Horvitz has remained focused on systems that augment humans. His researchers design applications that can monitor a doctor and patient or other essential conversation, offering support so as to eliminate potentially deadly misperceptions. In another application, his research team maintains a book of morbid transcripts from plane crashes to map what can go wrong between pilots and air traffic control towers. The classic and tragic example of miscommunication between pilots and air traffic control is the Tenerife Airport disaster of 1977, during which two 747 jetliners were navigating a dense fog without ground radar and collided while one was taxiing and the other was taking off, killing 583 people.18 There is a moment in the transcript where two people attempt to speak at the same time, causing interference that renders a portion of the conversation unintelligible. One goal in the Horvitz lab is to develop ways to avoid these kinds of tragedies. When developers integrate machine learning and decision-making capabilities into AI systems, Horvitz believes that those systems will be able to reason about human conversations and then make judgments about what part of a problem people are best capable to solve and what part should be filtered through machines. The ubiquitous availability of cheap computing and the Internet has made it easier for these systems to show resul
ts and gain traction, and there are already several examples of this kind of augmentation on the market today. As early as 2005, for example, two chess amateurs used a chess-playing software program to win a match against chess experts and individual chess-playing programs.

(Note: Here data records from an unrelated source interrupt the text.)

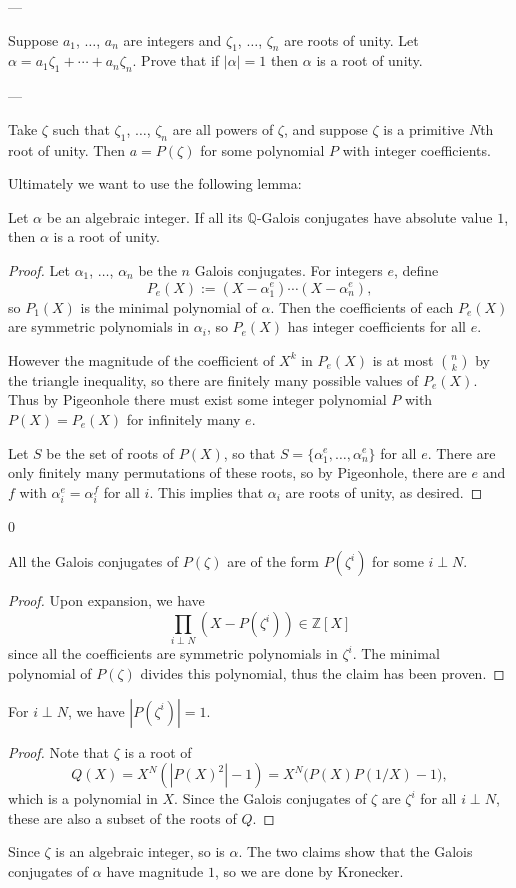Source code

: 
---

Suppose $a_1$, $\ldots$, $a_n$ are integers and $\zeta_1$, $\ldots$, $\zeta_n$ are roots of unity. Let $\alpha=a_1\zeta_1+\cdots+a_n\zeta_n$. Prove that if $|\alpha|=1$ then $\alpha$ is a root of unity.

---

Take $\zeta$ such that $\zeta_1$, $\ldots$, $\zeta_n$ are all powers of $\zeta$, and suppose $\zeta$ is a primitive $N$th root of unity. Then $a=P(\zeta)$ for some polynomial $P$ with integer coefficients.

Ultimately we want to use the following lemma:
\begin{boxlemma*}[Kronecker]
    Let $\alpha$ be an algebraic integer. If all its $\mathbb Q$-Galois conjugates have absolute value $1$, then $\alpha$ is a root of unity.
\end{boxlemma*}
\begin{proof}
    Let $\alpha_1$, $\ldots$, $\alpha_n$ be the $n$ Galois conjugates. For integers $e$, define \[P_e(X):=(X-\alpha_1^e)\cdots(X-\alpha_n^e),\]
    so $P_1(X)$ is the minimal polynomial of $\alpha$. Then the coefficients of each $P_e(X)$ are symmetric polynomials in $\alpha_i$, so $P_e(X)$ has integer coefficients for all $e$.

    However the magnitude of the coefficient of $X^k$ in $P_e(X)$ is at most $\binom nk$ by the triangle inequality, so there are finitely many possible values of $P_e(X)$. Thus by Pigeonhole there must exist some integer polynomial $P$ with $P(X)=P_e(X)$ for infinitely many $e$.

    Let $S$ be the set of roots of $P(X)$, so that $S=\{\alpha_1^e,\ldots,\alpha_n^e\}$ for all $e$. There are only finitely many permutations of these roots, so by Pigeonhole, there are $e$ and $f$ with $\alpha_i^e=\alpha_i^f$ for all $i$. This implies that $\alpha_i$ are roots of unity, as desired.
\end{proof}
\setcounter{iclaim}0
\begin{iclaim}
    All the Galois conjugates of $P(\zeta)$ are of the form $P(\zeta^i)$ for some $i\perp N$.
\end{iclaim}
\begin{proof}
    Upon expansion, we have \[\prod_{i\perp N}\left(X-P(\zeta^i)\right)\in\mathbb Z[X]\]
    since all the coefficients are symmetric polynomials in $\zeta^i$. The minimal polynomial of $P(\zeta)$ divides this polynomial, thus the claim has been proven.
\end{proof}
\begin{iclaim}
    For $i\perp N$, we have $|P(\zeta^i)|=1$.
\end{iclaim}
\begin{proof}
    Note that $\zeta$ is a root of \[Q(X)=X^N\left(|P(X)^2|-1\right)=X^N\big(P(X)P(1/X)-1\big),\]
    which is a polynomial in $X$. Since the Galois conjugates of $\zeta$ are $\zeta^i$ for all $i\perp N$, these are also a subset of the roots of $Q$.
\end{proof}

Since $\zeta$ is an algebraic integer, so is $\alpha$. The two claims show that the Galois conjugates of $\alpha$ have magnitude $1$, so we are done by Kronecker.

Horvitz is continuing to deepen the human-machine interaction by researching ways to couple machine learning and computerized decision-making with human intelligence. For example, his researchers have worked closely with the designers of the crowd-sourced citizen science tool called Galaxy Zoo, harnessing armies of human Web surfers to categorize images of galaxies. Crowd-sourced labor is becoming a significant resource in scientific research: professional scientists can enlist amateurs, who often need to do little more than play elaborate games that exploit human perception, in order to help scientists map tricky problems like protein folding.19 In a number of documented cases teams of human experts have exceeded the capability of some of the most powerful supercomputers.
By assembling ensembles of humans and machines and designating a specific research task for each group, scientists can create a powerful hybrid research team. The computers possess staggering image recognition capabilities and they can create tables of the hundreds of visual and analytic features for every galaxy currently observable by the world’s telescopes. That was very inexpensive but did not yield perfect results. In the next version of the program, dubbed Galaxy Zoo 2, computers with machine-learning models would interpret the images of the galaxies in order to present accurate specimens to human classifiers, who could then catalog galaxies with much less effort than they had in the past. In yet another refinement, the system would add the ability to recognize the particular skills of different human participants and leverage them appropriately. Galaxy Zoo 2 was able to automatically categorize the problems it faced and knew which people could contribute to solving which problem most effectively.